It’s not just the recent renovations or the award-winning service that inspire people to return to the Grille at Chesterbrook. And it’s not just the overnight guests that keep the Grille jumping. If a restaurant serves between 150 and 400 on a Saturday or Sunday, when business travelers play a much smaller role in the equation, it must be doing something pretty special.

Executive Chef and Director of Food & Beverages Peter Grello, on board for the past four years, says the recipe is quite simple. “If you start with good food, you end with it too. Our menu, which I call ‘American cuisine,’ is creative but not too fancy. It’s not Manayunk or downtown, but we try to accommodate varied tastes.

“Basically, we offer good, consistent food at a reasonable price. At the Grille, like all Embassy Suites restaurants, we start with a minimum standard of excellence, but the chef is always encouraged to go beyond, to create regional favorites and seasonal additions.”

Chef Grello said that the current economic downturn persuaded the staff to do away with the luncheon buffet.
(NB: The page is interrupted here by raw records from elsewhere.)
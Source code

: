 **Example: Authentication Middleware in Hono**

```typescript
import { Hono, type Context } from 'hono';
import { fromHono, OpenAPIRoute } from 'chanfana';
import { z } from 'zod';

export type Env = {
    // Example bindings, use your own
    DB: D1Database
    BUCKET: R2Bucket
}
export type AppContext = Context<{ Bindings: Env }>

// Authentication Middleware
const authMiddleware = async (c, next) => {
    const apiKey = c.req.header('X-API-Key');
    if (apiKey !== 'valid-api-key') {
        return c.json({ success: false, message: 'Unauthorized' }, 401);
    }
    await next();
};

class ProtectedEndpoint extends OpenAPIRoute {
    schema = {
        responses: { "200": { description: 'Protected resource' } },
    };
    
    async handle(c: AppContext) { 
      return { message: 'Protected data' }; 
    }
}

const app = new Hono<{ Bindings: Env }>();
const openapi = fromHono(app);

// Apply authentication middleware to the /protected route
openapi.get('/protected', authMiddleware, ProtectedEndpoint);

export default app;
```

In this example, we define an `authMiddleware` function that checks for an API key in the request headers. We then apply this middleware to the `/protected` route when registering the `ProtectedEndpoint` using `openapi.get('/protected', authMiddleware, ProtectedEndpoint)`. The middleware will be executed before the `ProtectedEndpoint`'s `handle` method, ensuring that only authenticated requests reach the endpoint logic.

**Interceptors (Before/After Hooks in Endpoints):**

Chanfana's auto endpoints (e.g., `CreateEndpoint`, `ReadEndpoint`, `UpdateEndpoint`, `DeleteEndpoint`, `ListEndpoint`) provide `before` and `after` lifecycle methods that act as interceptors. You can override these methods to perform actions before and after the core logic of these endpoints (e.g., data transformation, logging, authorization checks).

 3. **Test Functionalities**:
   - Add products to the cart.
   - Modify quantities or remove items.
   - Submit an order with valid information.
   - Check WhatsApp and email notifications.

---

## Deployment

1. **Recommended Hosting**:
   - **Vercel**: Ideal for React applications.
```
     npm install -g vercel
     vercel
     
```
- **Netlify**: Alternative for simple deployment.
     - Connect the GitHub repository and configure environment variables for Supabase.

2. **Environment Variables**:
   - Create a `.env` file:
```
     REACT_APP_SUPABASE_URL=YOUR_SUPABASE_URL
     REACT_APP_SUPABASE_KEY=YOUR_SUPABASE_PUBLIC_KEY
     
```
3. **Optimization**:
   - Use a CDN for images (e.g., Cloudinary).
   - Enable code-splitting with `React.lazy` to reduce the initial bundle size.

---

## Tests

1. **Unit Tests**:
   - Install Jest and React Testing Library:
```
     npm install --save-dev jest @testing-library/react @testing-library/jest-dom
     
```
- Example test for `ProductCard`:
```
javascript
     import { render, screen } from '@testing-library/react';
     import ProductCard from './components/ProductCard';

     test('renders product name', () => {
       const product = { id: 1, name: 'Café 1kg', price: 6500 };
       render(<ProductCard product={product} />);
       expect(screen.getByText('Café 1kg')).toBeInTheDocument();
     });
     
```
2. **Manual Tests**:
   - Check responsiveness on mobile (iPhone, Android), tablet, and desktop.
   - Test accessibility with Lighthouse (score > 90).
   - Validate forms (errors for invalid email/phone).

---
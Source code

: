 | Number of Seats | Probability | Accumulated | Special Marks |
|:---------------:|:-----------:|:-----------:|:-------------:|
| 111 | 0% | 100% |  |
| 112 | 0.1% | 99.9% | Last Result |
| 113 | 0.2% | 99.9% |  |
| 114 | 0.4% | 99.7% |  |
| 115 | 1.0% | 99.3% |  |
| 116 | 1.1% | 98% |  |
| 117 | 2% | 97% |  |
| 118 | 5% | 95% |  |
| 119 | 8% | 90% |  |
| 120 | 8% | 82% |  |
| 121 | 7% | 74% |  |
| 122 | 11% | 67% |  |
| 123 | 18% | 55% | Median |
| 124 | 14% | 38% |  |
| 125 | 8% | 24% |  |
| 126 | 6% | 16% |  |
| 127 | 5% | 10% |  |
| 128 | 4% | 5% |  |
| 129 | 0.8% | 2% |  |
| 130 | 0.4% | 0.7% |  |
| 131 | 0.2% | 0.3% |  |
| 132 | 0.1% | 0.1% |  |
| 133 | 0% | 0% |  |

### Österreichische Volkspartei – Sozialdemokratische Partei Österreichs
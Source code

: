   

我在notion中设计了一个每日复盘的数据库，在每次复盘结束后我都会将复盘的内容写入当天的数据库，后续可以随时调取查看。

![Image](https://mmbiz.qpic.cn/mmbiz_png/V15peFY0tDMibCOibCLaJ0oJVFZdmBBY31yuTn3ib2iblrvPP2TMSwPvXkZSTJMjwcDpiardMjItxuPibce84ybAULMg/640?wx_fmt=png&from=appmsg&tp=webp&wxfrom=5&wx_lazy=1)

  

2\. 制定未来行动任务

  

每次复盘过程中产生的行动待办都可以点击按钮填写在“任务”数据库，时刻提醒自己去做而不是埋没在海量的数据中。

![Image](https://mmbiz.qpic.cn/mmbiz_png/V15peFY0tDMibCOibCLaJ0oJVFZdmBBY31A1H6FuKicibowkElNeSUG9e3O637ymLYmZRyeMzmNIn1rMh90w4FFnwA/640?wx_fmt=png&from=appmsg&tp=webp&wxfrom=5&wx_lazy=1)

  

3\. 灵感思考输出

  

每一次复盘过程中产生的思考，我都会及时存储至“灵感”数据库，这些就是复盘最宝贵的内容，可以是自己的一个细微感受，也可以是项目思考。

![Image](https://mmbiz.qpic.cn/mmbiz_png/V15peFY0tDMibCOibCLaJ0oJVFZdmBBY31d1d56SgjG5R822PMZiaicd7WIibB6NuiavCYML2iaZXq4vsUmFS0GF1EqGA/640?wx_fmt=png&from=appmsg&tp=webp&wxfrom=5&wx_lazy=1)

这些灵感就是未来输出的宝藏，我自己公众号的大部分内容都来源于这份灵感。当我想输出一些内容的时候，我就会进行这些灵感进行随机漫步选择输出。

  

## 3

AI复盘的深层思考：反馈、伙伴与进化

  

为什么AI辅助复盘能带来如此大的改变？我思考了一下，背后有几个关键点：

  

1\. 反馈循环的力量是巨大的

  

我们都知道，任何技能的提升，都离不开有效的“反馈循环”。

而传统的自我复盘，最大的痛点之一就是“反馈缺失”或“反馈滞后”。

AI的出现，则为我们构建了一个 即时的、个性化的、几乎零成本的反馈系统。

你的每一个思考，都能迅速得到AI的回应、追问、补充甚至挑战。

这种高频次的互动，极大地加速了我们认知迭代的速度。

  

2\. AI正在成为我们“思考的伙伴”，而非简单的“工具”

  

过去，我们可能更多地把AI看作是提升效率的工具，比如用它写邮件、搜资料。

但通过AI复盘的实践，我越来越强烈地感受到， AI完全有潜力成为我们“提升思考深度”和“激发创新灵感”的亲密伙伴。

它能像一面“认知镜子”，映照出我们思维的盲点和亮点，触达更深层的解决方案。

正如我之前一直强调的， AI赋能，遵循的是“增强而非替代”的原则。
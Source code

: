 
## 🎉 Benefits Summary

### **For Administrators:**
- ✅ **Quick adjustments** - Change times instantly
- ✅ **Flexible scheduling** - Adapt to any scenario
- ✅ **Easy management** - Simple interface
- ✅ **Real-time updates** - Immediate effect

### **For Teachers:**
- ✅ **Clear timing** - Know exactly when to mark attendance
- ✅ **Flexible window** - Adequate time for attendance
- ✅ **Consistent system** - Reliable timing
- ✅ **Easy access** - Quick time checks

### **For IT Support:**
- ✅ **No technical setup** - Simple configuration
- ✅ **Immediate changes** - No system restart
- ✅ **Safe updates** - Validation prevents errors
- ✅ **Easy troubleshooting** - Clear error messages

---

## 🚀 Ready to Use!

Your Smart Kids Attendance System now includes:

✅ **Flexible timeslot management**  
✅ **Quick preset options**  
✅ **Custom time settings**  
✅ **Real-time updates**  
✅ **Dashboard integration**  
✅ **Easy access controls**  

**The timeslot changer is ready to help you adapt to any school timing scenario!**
In its place, they’re offering “Fall Specials” such as Tuscan White Bean Salad ($8.95) with spinach, mozzarella, sun-dried tomatoes and kalamata olives and Shrimp and Nopal Salad ($11.95), brimming over with grilled shrimp, feta cheese, tomatoes and julienne radishes over sliced nopal (a popular, slightly tart Mexican leaf), with a lime cilantro vinaigrette.

He said that the Grille’s signature dishes are Sautéed Maryland Crab Cakes ($25.95), served with a pommery mustard remoulade, and Grilled Filet Mignon ($$27.95), served with a portobello mushroom in a Cabernet Sauvignon demi glace.

Some notable starters on the dinner menu are tender Calamari ($8.95) lightly dusted and quick fried and served with a tangy tomato sauce; Jumbo Tuscan Shrimp ($11.95), sautéed with tomatoes, onions and mixed bell peppers and served on crustini bread; and Grilled Portobello Bruschetta ($7.95), served over crustinis; and creamy Seafood Bisque ($5.95), a homemade lobster-based soup with baby shrimp and fresh lump crab meat in every bite.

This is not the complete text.